Task prompt. Your task is to copy every line of the records below that contains "least".

Given data.
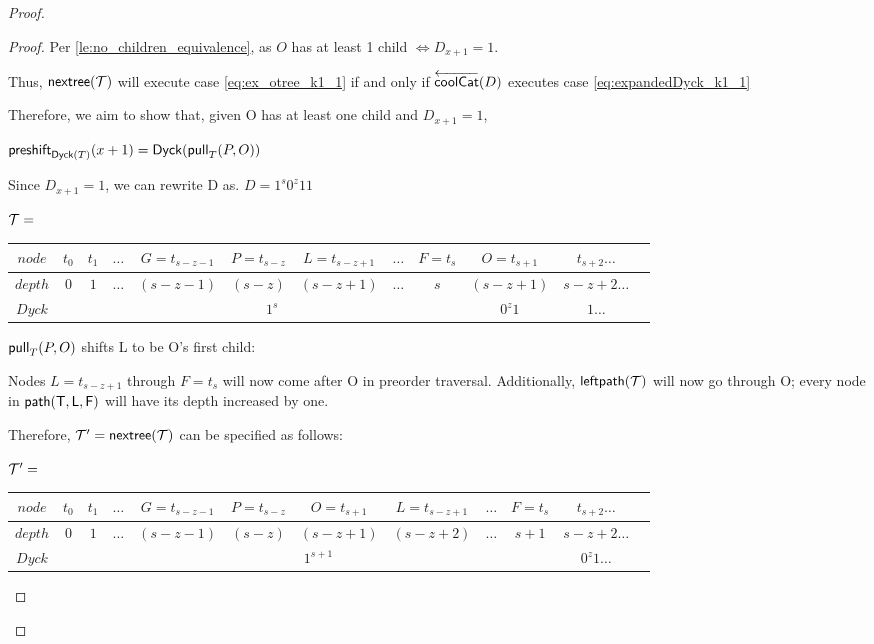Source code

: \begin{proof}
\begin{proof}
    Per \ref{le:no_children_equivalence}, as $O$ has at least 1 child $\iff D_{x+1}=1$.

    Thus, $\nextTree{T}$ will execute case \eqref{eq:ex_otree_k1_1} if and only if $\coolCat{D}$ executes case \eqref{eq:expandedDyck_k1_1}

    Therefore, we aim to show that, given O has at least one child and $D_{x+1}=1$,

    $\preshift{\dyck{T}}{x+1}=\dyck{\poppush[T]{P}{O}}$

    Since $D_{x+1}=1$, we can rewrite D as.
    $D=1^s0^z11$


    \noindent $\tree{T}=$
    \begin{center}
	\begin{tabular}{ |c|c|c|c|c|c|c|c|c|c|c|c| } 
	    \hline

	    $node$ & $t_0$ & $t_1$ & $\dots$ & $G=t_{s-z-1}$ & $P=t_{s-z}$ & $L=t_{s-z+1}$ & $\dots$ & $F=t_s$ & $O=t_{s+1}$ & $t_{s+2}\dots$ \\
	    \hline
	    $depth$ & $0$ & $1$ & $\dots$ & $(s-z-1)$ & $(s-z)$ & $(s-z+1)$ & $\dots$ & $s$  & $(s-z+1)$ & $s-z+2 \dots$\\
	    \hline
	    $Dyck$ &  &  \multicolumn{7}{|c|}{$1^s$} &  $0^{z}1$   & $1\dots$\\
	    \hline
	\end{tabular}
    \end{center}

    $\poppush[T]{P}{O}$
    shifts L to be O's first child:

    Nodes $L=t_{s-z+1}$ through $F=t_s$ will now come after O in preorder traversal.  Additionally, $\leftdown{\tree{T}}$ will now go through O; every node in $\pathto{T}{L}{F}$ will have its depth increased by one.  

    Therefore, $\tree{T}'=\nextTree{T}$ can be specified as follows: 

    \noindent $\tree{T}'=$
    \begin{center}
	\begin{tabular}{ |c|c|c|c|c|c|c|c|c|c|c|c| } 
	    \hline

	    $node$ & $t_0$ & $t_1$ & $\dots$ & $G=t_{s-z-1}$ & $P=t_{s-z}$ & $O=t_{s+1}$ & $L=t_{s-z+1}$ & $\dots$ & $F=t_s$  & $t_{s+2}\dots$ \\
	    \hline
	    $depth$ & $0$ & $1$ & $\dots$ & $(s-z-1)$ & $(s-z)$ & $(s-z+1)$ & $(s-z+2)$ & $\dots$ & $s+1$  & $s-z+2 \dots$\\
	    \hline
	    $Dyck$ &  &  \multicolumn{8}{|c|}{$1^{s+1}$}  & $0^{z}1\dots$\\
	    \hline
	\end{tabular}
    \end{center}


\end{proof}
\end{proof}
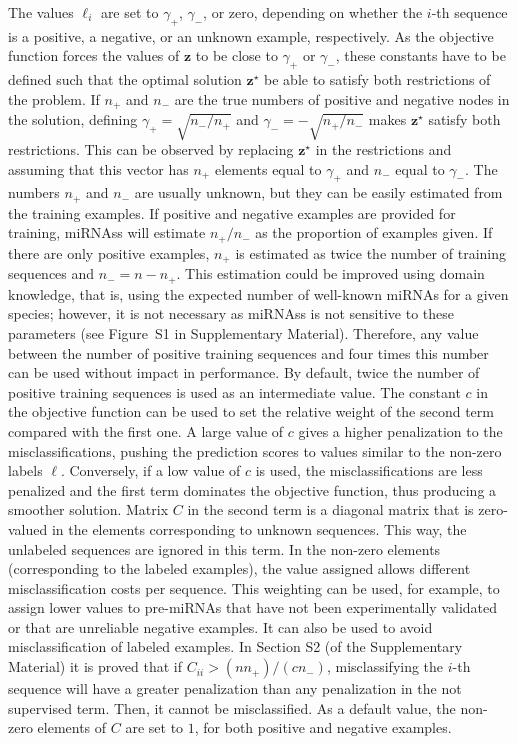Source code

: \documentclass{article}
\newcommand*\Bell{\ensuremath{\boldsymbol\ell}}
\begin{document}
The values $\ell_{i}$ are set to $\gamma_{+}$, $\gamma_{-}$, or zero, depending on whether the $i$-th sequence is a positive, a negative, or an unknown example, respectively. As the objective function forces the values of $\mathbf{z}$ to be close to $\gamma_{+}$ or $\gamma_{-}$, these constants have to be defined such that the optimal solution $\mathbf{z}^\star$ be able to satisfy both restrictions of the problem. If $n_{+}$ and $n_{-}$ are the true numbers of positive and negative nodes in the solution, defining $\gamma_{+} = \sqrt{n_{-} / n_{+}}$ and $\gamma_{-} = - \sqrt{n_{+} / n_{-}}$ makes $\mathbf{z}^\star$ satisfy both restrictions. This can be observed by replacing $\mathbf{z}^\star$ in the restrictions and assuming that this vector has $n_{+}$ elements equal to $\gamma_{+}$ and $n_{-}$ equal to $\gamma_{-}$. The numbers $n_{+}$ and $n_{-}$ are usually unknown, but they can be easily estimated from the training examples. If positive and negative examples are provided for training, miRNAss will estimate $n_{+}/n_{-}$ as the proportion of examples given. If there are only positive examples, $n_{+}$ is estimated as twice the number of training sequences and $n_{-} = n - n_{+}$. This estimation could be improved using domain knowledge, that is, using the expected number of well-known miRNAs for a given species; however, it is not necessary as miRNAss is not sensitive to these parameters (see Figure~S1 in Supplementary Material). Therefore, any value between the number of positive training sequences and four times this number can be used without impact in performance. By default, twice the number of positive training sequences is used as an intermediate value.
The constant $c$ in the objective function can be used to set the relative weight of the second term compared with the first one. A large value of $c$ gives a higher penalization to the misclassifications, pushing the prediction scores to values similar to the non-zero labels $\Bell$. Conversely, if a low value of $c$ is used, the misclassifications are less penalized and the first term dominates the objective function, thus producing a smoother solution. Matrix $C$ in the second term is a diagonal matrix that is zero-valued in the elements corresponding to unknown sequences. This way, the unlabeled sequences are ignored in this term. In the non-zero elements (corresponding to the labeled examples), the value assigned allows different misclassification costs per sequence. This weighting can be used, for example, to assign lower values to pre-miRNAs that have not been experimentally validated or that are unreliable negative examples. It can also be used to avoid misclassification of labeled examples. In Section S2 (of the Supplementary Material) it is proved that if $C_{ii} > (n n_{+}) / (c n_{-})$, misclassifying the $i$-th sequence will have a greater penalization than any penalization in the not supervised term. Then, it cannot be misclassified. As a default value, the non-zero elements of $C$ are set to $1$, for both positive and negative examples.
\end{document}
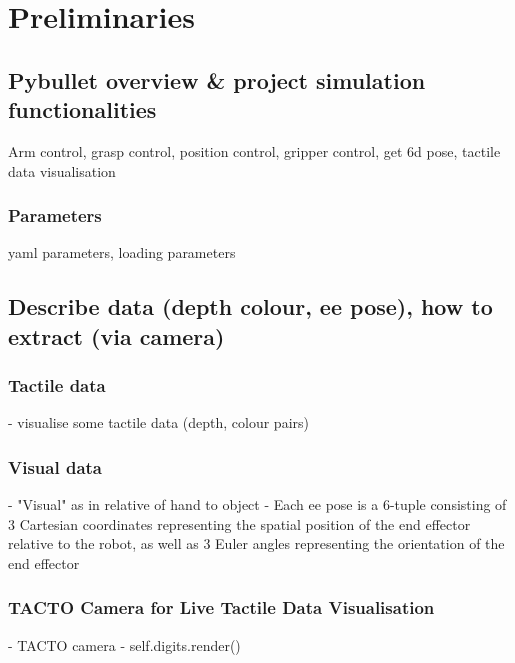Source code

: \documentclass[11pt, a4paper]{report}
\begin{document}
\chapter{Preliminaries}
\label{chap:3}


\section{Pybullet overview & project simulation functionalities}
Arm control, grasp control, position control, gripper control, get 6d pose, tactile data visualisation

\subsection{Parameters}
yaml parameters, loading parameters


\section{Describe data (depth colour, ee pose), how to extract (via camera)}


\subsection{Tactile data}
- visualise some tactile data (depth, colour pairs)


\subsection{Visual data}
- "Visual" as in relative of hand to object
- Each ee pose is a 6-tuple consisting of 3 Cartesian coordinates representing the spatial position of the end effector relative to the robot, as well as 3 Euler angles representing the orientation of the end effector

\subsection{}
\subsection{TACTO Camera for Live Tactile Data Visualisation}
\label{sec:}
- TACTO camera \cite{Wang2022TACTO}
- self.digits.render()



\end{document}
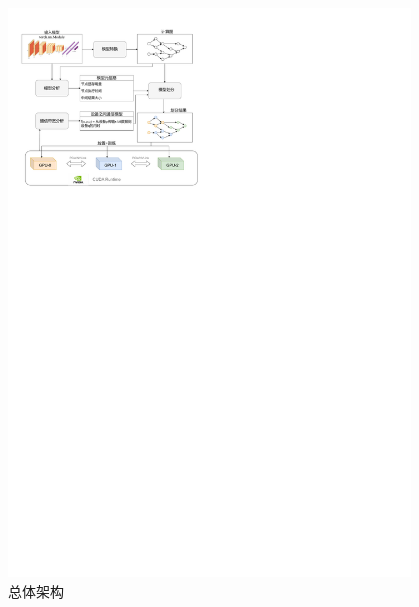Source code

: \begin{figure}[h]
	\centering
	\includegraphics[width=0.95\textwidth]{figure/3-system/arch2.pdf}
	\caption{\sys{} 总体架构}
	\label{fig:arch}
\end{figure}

The completed task.
    Per \ref{le:no_children_equivalence}, as $O$ has at least 1 child $\iff D_{x+1}=1$.
    Therefore, we aim to show that, given O has at least one child and $D_{x+1}=1$,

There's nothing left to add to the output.